- [What the exercise asks]:
Tell how many lines of the data include the word "tailwind". Nothing but the number belongs in the answer.

---------- Data supplied ----------

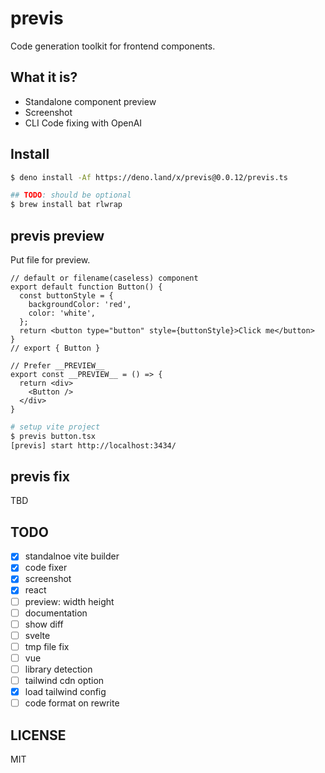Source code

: # previs

Code generation toolkit for frontend components.

## What it is?

- Standalone component preview
- Screenshot
- CLI Code fixing with OpenAI

## Install

```bash
$ deno install -Af https://deno.land/x/previs@0.0.12/previs.ts

## TODO: should be optional
$ brew install bat rlwrap
```

## previs preview

Put file for preview.

```tsx
// default or filename(caseless) component
export default function Button() {
  const buttonStyle = {
    backgroundColor: 'red',
    color: 'white',
  };
  return <button type="button" style={buttonStyle}>Click me</button>
}
// export { Button }

// Prefer __PREVIEW__
export const __PREVIEW__ = () => {
  return <div>
    <Button />
  </div>
}
```

```bash
# setup vite project
$ previs button.tsx
[previs] start http://localhost:3434/
```

## previs fix

TBD

## TODO

- [x] standalnoe vite builder
- [x] code fixer
- [x] screenshot
- [x] react
- [ ] preview: width height
- [ ] documentation
- [ ] show diff
- [ ] svelte
- [ ] tmp file fix
- [ ] vue
- [ ] library detection
- [ ] tailwind cdn option
- [x] load tailwind config
- [ ] code format on rewrite

## LICENSE

MIT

----------

- [Answer to this problem]:
2